# [Given data]
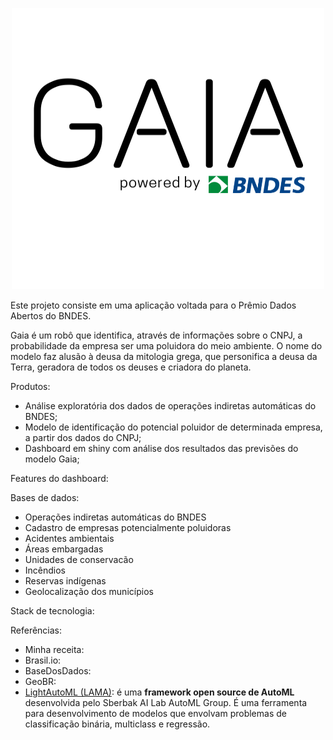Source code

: <p align="center">
  <img width="500" height="450" src="https://github.com/pbizil/gaia_bndes/blob/main/gaia_bndes.png">
</p>

Este projeto consiste em uma aplicação voltada para o Prêmio Dados Abertos do BNDES. 

Gaia é um robô que identifica, através de informações sobre o CNPJ, a probabilidade da empresa ser uma poluidora do meio ambiente. O nome do modelo faz alusão à deusa da mitologia grega, que personifica a deusa da Terra, geradora de todos os deuses e criadora do planeta. 

Produtos:

- Análise exploratória dos dados de operações indiretas automáticas do BNDES;
- Modelo de identificação do potencial poluidor de determinada empresa, a partir dos dados do CNPJ;
- Dashboard em shiny com análise dos resultados das previsões do modelo Gaia;

Features do dashboard:


Bases de dados:

- Operações indiretas automáticas do BNDES
- Cadastro de empresas potencialmente poluidoras
- Acidentes ambientais
- Áreas embargadas 
- Unidades de conservacão 
- Incêndios
- Reservas indígenas
- Geolocalização dos municípios 

Stack de tecnologia:


Referências:

- Minha receita:
- Brasil.io:
- BaseDosDados:
- GeoBR:
- <a href=“https://github.com/sberbank-ai-lab/LightAutoML“>LightAutoML (LAMA)</a>: é uma **framework open source de AutoML** desenvolvida pelo Sberbak AI Lab AutoML Group. É uma ferramenta para desenvolvimento de modelos que envolvam problemas de classificação binária, multiclass e regressão. 





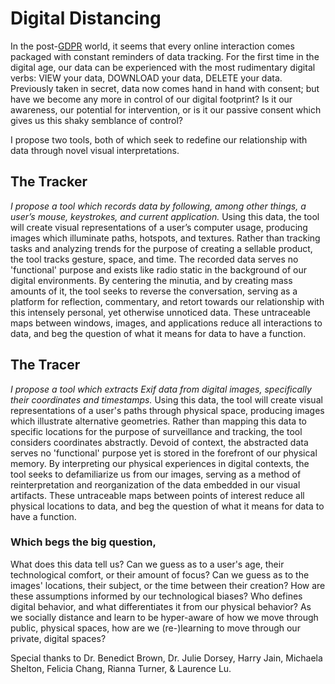 # Digital Distancing

In the post-[GDPR](https://www.wired.co.uk/article/what-is-gdpr-uk-eu-legislation-compliance-summary-fines-2018) world, it seems that every online interaction comes packaged with constant reminders of data tracking. For the first time in the digital age, our data can be experienced with the most rudimentary digital verbs: VIEW your data, DOWNLOAD your data, DELETE your data. Previously taken in secret, data now comes hand in hand with consent; but have we become any more in control of our digital footprint? Is it our awareness, our potential for intervention, or is it our passive consent which gives us this shaky semblance of control?

I propose two tools, both of which seek to redefine our relationship with data through novel visual interpretations.

## The Tracker

*I propose a tool which records data by following, among other things, a user’s mouse, keystrokes, and current application.* Using this data, the tool will create visual representations of a user’s computer usage, producing images which illuminate paths, hotspots, and textures. Rather than tracking tasks and analyzing trends for the purpose of creating a sellable product, the tool tracks gesture, space, and time. The recorded data serves no 'functional' purpose and exists like radio static in the background of our digital environments. By centering the minutia, and by creating mass amounts of it, the tool seeks to reverse the conversation, serving as a platform for reflection, commentary, and retort towards our relationship with this intensely personal, yet otherwise unnoticed data. These untraceable maps between windows, images, and applications reduce all interactions to data, and beg the question of what it means for data to have a function.

## The Tracer

*I propose a tool which extracts Exif data from digital images, specifically their coordinates and timestamps.* Using this data, the tool will create visual representations of a user's paths through physical space, producing images which illustrate alternative geometries. Rather than mapping this data to specific locations for the purpose of surveillance and tracking, the tool considers coordinates abstractly. Devoid of context, the abstracted data serves no 'functional' purpose yet is stored in the forefront of our physical memory. By interpreting our physical experiences in digital contexts, the tool seeks to defamiliarize us from our images, serving as a method of reinterpretation and reorganization of the data embedded in our visual artifacts. These untraceable maps between points of interest reduce all physical locations to data, and beg the question of what it means for data to have a function.

### Which begs the big question,

What does this data tell us? Can we guess as to a user's age, their technological comfort, or their amount of focus? Can we guess as to the images' locations, their subject, or the time between their creation? How are these assumptions informed by our technological biases? Who defines digital behavior, and what differentiates it from our physical behavior? As we socially distance and learn to be hyper-aware of how we move through public, physical spaces, how are we (re-)learning to move through our private, digital spaces?

Special thanks to Dr. Benedict Brown, Dr. Julie Dorsey, Harry Jain, Michaela Shelton, Felicia Chang, Rianna Turner, & Laurence Lu.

# [Exercise brief]
Output each record above exactly as written. Skip any pictures.

# [Reply]
Source code

: <p align="center">
  <img width="500" height="450" src="https://github.com/pbizil/gaia_bndes/blob/main/gaia_bndes.png">
</p>

Este projeto consiste em uma aplicação voltada para o Prêmio Dados Abertos do BNDES. 

Gaia é um robô que identifica, através de informações sobre o CNPJ, a probabilidade da empresa ser uma poluidora do meio ambiente. O nome do modelo faz alusão à deusa da mitologia grega, que personifica a deusa da Terra, geradora de todos os deuses e criadora do planeta. 

Produtos:

- Análise exploratória dos dados de operações indiretas automáticas do BNDES;
- Modelo de identificação do potencial poluidor de determinada empresa, a partir dos dados do CNPJ;
- Dashboard em shiny com análise dos resultados das previsões do modelo Gaia;

Features do dashboard:


Bases de dados:

- Operações indiretas automáticas do BNDES
- Cadastro de empresas potencialmente poluidoras
- Acidentes ambientais
- Áreas embargadas 
- Unidades de conservacão 
- Incêndios
- Reservas indígenas
- Geolocalização dos municípios 

Stack de tecnologia:


Referências:

- Minha receita:
- Brasil.io:
- BaseDosDados:
- GeoBR:
- <a href=“https://github.com/sberbank-ai-lab/LightAutoML“>LightAutoML (LAMA)</a>: é uma **framework open source de AutoML** desenvolvida pelo Sberbak AI Lab AutoML Group. É uma ferramenta para desenvolvimento de modelos que envolvam problemas de classificação binária, multiclass e regressão. 





 # Digital Distancing

In the post-[GDPR](https://www.wired.co.uk/article/what-is-gdpr-uk-eu-legislation-compliance-summary-fines-2018) world, it seems that every online interaction comes packaged with constant reminders of data tracking. For the first time in the digital age, our data can be experienced with the most rudimentary digital verbs: VIEW your data, DOWNLOAD your data, DELETE your data. Previously taken in secret, data now comes hand in hand with consent; but have we become any more in control of our digital footprint? Is it our awareness, our potential for intervention, or is it our passive consent which gives us this shaky semblance of control?

I propose two tools, both of which seek to redefine our relationship with data through novel visual interpretations.

## The Tracker

*I propose a tool which records data by following, among other things, a user’s mouse, keystrokes, and current application.* Using this data, the tool will create visual representations of a user’s computer usage, producing images which illuminate paths, hotspots, and textures. Rather than tracking tasks and analyzing trends for the purpose of creating a sellable product, the tool tracks gesture, space, and time. The recorded data serves no 'functional' purpose and exists like radio static in the background of our digital environments. By centering the minutia, and by creating mass amounts of it, the tool seeks to reverse the conversation, serving as a platform for reflection, commentary, and retort towards our relationship with this intensely personal, yet otherwise unnoticed data. These untraceable maps between windows, images, and applications reduce all interactions to data, and beg the question of what it means for data to have a function.

## The Tracer

*I propose a tool which extracts Exif data from digital images, specifically their coordinates and timestamps.* Using this data, the tool will create visual representations of a user's paths through physical space, producing images which illustrate alternative geometries. Rather than mapping this data to specific locations for the purpose of surveillance and tracking, the tool considers coordinates abstractly. Devoid of context, the abstracted data serves no 'functional' purpose yet is stored in the forefront of our physical memory. By interpreting our physical experiences in digital contexts, the tool seeks to defamiliarize us from our images, serving as a method of reinterpretation and reorganization of the data embedded in our visual artifacts. These untraceable maps between points of interest reduce all physical locations to data, and beg the question of what it means for data to have a function.

### Which begs the big question,

What does this data tell us? Can we guess as to a user's age, their technological comfort, or their amount of focus? Can we guess as to the images' locations, their subject, or the time between their creation? How are these assumptions informed by our technological biases? Who defines digital behavior, and what differentiates it from our physical behavior? As we socially distance and learn to be hyper-aware of how we move through public, physical spaces, how are we (re-)learning to move through our private, digital spaces?

Special thanks to Dr. Benedict Brown, Dr. Julie Dorsey, Harry Jain, Michaela Shelton, Felicia Chang, Rianna Turner, & Laurence Lu.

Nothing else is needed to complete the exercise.